The call to discipleship and missionary disciples, going out as the early disciples we hear of in Acts of the Apostles, challenges us to evaluate our own lives and our own ability to receive and give this love.  This season has been about conversion and transformation, to create space in our hearts to be open to such love and to begin to see people for who they are, fellow journeyers in this world, trying to make it work, and without a doubt, aware of their own deepest longing to love and to be loved in return.  It is the tale as old as time, not only for Beast and Belle, but for each of us.  Over time we have a tendency to become complacent and crusty, hardened as the characters were in that story.  But we do believe in a God that never stops pursuing us and never stops breaking through that hardness, realizing we are never but satisfied by anything but love.  It may not come in the ways we expect or even want at times, but without a doubt, no matter what remains unfinished in our own lives can be transformed by and into love.

 

Listen

Exodus 17: 3-7; John 4: 5-42

In his book, 7 Habits of Highly Effective People, Stephen Covey makes the point, and I paraphrase, that more often than not we don’t listen to understand the other but rather listen with the intent to reply or react. We have it all figured out, and so often without even knowing it, we predict the end of a conversation or another’s thought based on judgement, our own opinion, or simply the tapes that play over and over in our heads that have already determined the outcome. We don’t listen to understand but rather listen to reply, to react, to the other. Any, in the word of Jesus, life-giving water we may have becomes stagnant in the process. We like predictability. We like certainty. Listening to understand, however, puts us in a place of vulnerability of possibly having to let go of things and change.

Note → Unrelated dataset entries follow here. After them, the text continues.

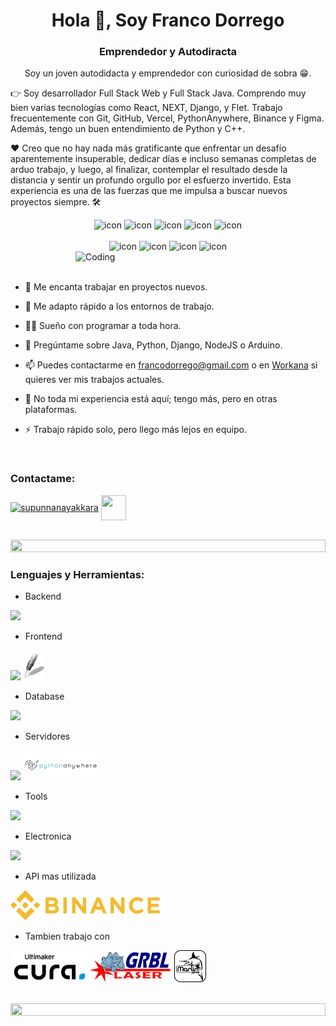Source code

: <h1 align="center">Hola 👋, Soy Franco Dorrego</h1>
<h3 align="center">Emprendedor y Autodiracta</h3>
<p align="center">Soy un joven autodidacta y emprendedor con curiosidad de sobra 😁.

👉 Soy desarrollador Full Stack Web y Full Stack Java. Comprendo muy bien varias tecnologías como React, NEXT, Django, y Flet. Trabajo frecuentemente con Git, GitHub, Vercel, PythonAnywhere, Binance y Figma. Además, tengo un buen entendimiento de Python y C++.

❤️ Creo que no hay nada más gratificante que enfrentar un desafío aparentemente insuperable, dedicar días e incluso semanas completas de arduo trabajo, y luego, al finalizar, contemplar el resultado desde la distancia y sentir un profundo orgullo por el esfuerzo invertido. Esta experiencia es una de las fuerzas que me impulsa a buscar nuevos proyectos siempre. 🛠️</p>


<div align="center">
  <img src="https://techstack-generator.vercel.app/java-icon.svg" alt="icon" width="50" height="50" />
  <img src="https://techstack-generator.vercel.app/python-icon.svg" alt="icon" width="50" height="50" />
  <img src="https://techstack-generator.vercel.app/js-icon.svg" alt="icon"width="50" height="50" />
  <img src="https://techstack-generator.vercel.app/react-icon.svg" alt="icon" width="50" height="50" />
 <img src="https://techstack-generator.vercel.app/mysql-icon.svg" alt="icon" width="50" height="50" />
</div>

<br>

<div align="center">
  <img src="https://techstack-generator.vercel.app/aws-icon.svg" alt="icon" width="50" height="50" />
  <img src="https://techstack-generator.vercel.app/github-icon.svg" alt="icon" width="50" height="50" />
  <img src="https://techstack-generator.vercel.app/prettier-icon.svg" alt="icon" width="50" height="50" />
  <img src="https://techstack-generator.vercel.app/restapi-icon.svg" alt="icon" width="50" height="50" />

</div>

<img align="right" alt="Coding" width="400" src="https://user-images.githubusercontent.com/74038190/229223263-cf2e4b07-2615-4f87-9c38-e37600f8381a.gif">
<br><br>

- 🔭 Me encanta trabajar en proyectos nuevos.

- 🌱 Me adapto rápido a los entornos de trabajo.

- 👨‍💻 Sueño con programar a toda hora.

- 💬 Pregúntame sobre Java, Python, Django, NodeJS o Arduino.

- 📫 Puedes contactarme en francodorrego@gmail.com o en [Workana](https://www.workana.com/freelancer/4e41975cd2ebe7732872f9e62127e954) si quieres ver mis trabajos actuales.

- 📄 No toda mi experiencia está aquí; tengo más, pero en otras plataformas.

- ⚡ Trabajo rápido solo, pero llego más lejos en equipo.

<br>
<h3 align="left">Contactame:</h3>
<p align="left">
<a href="https://www.linkedin.com/in/francodorrego/" target="blank"><img align="center" src="https://raw.githubusercontent.com/rahuldkjain/github-profile-readme-generator/master/src/images/icons/Social/linked-in-alt.svg" alt="supunnanayakkara" height="30" width="40" /></a>
<a href="https://www.workana.com/freelancer/4e41975cd2ebe7732872f9e62127e954" target="blank"><img align="center" src="https://s3-eu-west-1.amazonaws.com/tpd/logos/5b27e4e540fc200001db5ca7/0x0.png" height="40" width="40" /></a>
</p>
<br>

<img src="https://i.imgur.com/dBaSKWF.gif" height="20" width="100%">

<h3 align="left">Lenguajes y Herramientas:</h3>

- Backend
<p align="left">
  <img src="https://skillicons.dev/icons?i=python,java,c,js" />
</p>

- Frontend
<p align="left">
  <img src="https://skillicons.dev/icons?i=js,react,nextjs,css,html" />
  <img src="./img/tk.png" />
</p>

- Database
<p align="left">
  <img src="https://skillicons.dev/icons?i=mysql,sqlite" />
</p>

- Servidores
<p align="left">
  <img src="https://skillicons.dev/icons?i=vercel,aws" />
  <img src="./img/pyanywhere.png"/>
</p>

- Tools
<p align="left">
  <img src="https://skillicons.dev/icons?i=git,github,figma,vscode,postman" />
</p>

- Electronica
<p align="left">
  <img src="https://skillicons.dev/icons?i=raspberrypi,arduino" />
</p>

- API mas utilizada
<p align="left">
  <img src="./img/binance.png" />
</p>

- Tambien trabajo con
<p align="left">
  <img src="./img/cura.png" />
  <img src="./img/lasergrbl.png" />
  <img src="./img/marlin.png" />
</p>

<br/>

<img src="https://i.imgur.com/dBaSKWF.gif" height="20" width="100%">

That brings us to today’s gospel of the Samaritan Woman. Even that story we can predict where it’s going. We know it and it’s hard to listen to it in a different way, a new way. But that’s also the life of this woman and she likes it that way or at least wants it that way. Even the fact that she arrives at the well at noon. It’s crazy. No one in their right mind would go to the well at that time of day. It’s too hot and it would be grueling. The time for the women to go was early in the morning or at evening, when the sun isn’t so hot. But mindful that she wants the predictability, she already knows all of that and it becomes a way to avoid others, to cut herself off from them and their judgment. You see, she not only has a set of tapes about all of them, she has them about herself. If she avoids them she can avoid that feeling of guilt and shame that she has defined herself by because of her life. Jesus points out that she’s been married several times and is currently in another relationship but not married. She knows it and they do as well.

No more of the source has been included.